Tout comme Anna Gavalda l'avait si bien fait dans "Ensemble, c'est tout."


Bande annonce :

'Le restaurant de l'amour retrouvé' a rencontré un grand succès au Japon et a été adapté en 2010 au cinéma par Mai Taminaga sous le titre : 食堂かたつむり (Shokudo Katatsumuri).

https://eigapedia.com/v2/video/8796.html


lundi 3 avril 2017

"L'amie prodigieuse T1 - Enfance, adolescence" de Elena Ferrante (2014)


En bref :

Naples, fin des années cinquante. Deux amies, Elena et Lila, vivent dans un quartier défavorisé de la ville, dans la banlieue, leurs familles sont pauvres et, bien qu'elles soient douées pour les études, ce n'est pas la voie qui leur est promise.

Lila, la surdouée, abandonne rapidement l'école pour travailler avec son père et son frère dans leur échoppe de cordonnier. En revanche, Elena est soutenue par son institutrice, qui pousse ses parents à l'envoyer au collège puis, plus tard, au lycée, comme les enfants des Carracci et des Sarratore, des familles plus aisées qui peuvent se le permettre. 

Durant cette période, les deux jeunes filles se transforment physiquement et psychologiquement, s'entraident ou s'en prennent l'une à l'autre. Leurs chemins parfois se croisent et d'autres fois s'écartent, avec pour toile de fond une Naples sombre mais en ébullition, violente et dure. Des chemins qui les conduiront, après le passage par l'adolescence, à l'aube de l'âge adulte, non sans ruptures ni souffrances.

Mon avis :

C'est avec curiosité et plaisir que le roman nous plonge, dès les premières pages, au cœur de l'Italie profonde.  De cette Italie à l'empreinte vieillotte, conservatrice, pauvre.  De ces mentalités d'un âge oublié.  En lisant le livre, je n'ai pu m’empêcher de penser à ma vieille voisine italienne, dans mon petit village natal.  Avec ses kilos en trop, son survêtement de nettoyage, ses cheveux gris clairsemés et sa peau usée par le soleil, elle posait sa chaise sur son trottoir et restait des heures à regarder passer passants et voitures.  Et d'un coup je réalisais que derrière tous ces gestes et habitudes d'un autre âge, d'une autre culture, se cachait une enfance et une adolescence certainement semblables à celles décrites par l'auteure. 

Portrait saisissant d'un quartier populaire napolitain en plein boum économique, baigné par la misère, les camorristes, les tempéraments de feu et les traditions, le tout transporté par l'amitié sans faille qui lie" Lenù et Lila".

Comme vous le constatez, rien ne me plaît plus, quand je lis un livre, de me sentir ailleurs.

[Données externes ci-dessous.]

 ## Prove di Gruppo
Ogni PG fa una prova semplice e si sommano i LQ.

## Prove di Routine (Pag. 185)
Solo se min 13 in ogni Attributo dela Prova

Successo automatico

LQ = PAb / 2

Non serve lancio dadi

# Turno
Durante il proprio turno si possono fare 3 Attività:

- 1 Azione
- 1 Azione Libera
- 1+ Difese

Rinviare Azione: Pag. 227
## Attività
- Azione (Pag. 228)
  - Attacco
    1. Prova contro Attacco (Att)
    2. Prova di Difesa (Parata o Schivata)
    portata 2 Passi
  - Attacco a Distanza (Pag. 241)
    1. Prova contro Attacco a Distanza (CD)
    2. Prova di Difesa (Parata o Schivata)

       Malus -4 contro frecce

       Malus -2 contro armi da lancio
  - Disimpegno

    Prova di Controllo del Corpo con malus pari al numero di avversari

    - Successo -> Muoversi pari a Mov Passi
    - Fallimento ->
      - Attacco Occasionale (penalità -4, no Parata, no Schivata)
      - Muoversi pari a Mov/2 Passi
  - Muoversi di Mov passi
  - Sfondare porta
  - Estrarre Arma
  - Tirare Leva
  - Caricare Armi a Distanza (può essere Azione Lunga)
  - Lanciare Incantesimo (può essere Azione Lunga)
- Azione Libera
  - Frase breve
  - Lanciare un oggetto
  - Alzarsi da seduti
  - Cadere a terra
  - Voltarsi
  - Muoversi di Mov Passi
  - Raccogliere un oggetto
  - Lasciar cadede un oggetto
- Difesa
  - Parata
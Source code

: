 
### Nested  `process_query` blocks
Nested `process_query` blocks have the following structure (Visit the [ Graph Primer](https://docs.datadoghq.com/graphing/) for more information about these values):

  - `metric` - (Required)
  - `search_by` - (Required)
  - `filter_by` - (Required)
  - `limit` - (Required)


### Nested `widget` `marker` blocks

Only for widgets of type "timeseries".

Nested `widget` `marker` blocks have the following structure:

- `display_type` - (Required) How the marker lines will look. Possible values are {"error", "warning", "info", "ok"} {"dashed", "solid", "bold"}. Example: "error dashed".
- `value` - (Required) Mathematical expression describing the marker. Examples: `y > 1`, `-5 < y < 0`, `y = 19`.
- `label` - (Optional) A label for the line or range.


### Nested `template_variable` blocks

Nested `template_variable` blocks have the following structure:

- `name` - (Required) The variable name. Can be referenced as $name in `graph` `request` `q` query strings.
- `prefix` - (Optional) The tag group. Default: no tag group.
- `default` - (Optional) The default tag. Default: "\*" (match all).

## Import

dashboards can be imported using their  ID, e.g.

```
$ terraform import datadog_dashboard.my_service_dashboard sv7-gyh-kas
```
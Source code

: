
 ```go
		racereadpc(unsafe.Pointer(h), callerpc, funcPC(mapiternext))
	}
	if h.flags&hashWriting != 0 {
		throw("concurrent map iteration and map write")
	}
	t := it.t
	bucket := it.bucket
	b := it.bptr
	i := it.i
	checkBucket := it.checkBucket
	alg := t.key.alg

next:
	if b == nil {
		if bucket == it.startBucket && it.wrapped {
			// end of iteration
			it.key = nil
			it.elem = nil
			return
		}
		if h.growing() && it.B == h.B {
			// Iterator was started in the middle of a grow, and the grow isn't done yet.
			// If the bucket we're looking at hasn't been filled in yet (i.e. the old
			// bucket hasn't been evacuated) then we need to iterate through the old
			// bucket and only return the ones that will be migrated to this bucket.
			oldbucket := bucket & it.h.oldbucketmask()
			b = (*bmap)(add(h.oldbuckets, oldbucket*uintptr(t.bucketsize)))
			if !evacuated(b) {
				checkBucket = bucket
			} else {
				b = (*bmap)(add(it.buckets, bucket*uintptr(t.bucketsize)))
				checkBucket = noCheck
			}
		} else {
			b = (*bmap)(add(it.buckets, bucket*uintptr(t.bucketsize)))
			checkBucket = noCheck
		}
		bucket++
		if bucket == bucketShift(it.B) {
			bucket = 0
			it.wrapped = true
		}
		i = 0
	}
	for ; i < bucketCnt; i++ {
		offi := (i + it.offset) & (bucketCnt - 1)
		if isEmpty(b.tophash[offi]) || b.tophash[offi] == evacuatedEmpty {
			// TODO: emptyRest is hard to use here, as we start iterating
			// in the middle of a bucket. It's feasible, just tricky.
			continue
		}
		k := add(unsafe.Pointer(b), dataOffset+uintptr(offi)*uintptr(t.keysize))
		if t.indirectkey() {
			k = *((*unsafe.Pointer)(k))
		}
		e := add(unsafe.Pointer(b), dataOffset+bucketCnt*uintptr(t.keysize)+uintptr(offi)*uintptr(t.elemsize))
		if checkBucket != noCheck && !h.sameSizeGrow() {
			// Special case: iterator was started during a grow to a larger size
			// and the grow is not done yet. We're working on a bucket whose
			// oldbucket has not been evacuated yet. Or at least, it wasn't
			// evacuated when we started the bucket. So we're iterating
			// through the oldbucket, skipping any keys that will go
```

Et ce roman fait partie des livres qui "dès qu'on les pose quelque part, vous manquent déjà."


Extraits :

 "A la quatrième volée de marches, Lila eut un comportement inattendu. Elle s'arrêta pour m'attendre et, quand je la rejoignis, me donna la main. Ce geste changea tout entre nous, et pour toujours."

***

"Ce que c'était, la plèbe, je le sus à ce moment-là, beaucoup plus clairement que quand Mme Oliviero me l'avait demandé des années auparavant. La plèbe , c'était nous. La plèbe, c'étaient ces disputes pour la nourriture et le vin, cet énervement contre ceux qui étaient mieux servis et en premier, ce sol crasseux sur lequel les serveurs passaient et repassaient et ces toasts de plus en plus vulgaires.La plèbe, c'était ma mère, elle avait bu et maintenant se laissait aller contre l'épaule de mon père qui restait sérieux, et elle riait, bouche grande ouverte aux allusions sexuelles du commerçant en ferraille. Tout le monde riait et Lila aussi, elle semblait avoir un rôle à jouer et vouloir le jouer jusqu'au bout."
 ***

"J'éprouvai une double humiliation : j'eus honte de ne pas avoir réussi à être aussi forte qu'en primaire, et j'eus honte de la différence qu'il y avait entre la silhouette harmonieuse et bien habillée de l'enseignante, et son italien qui ressemblait un peu à celui de l'Illiade, et la silhouette toute tordue de ma mère, avec ses vieilles chaussures, ses cheveux ternes et son italien bourré de fautes dues au dialecte."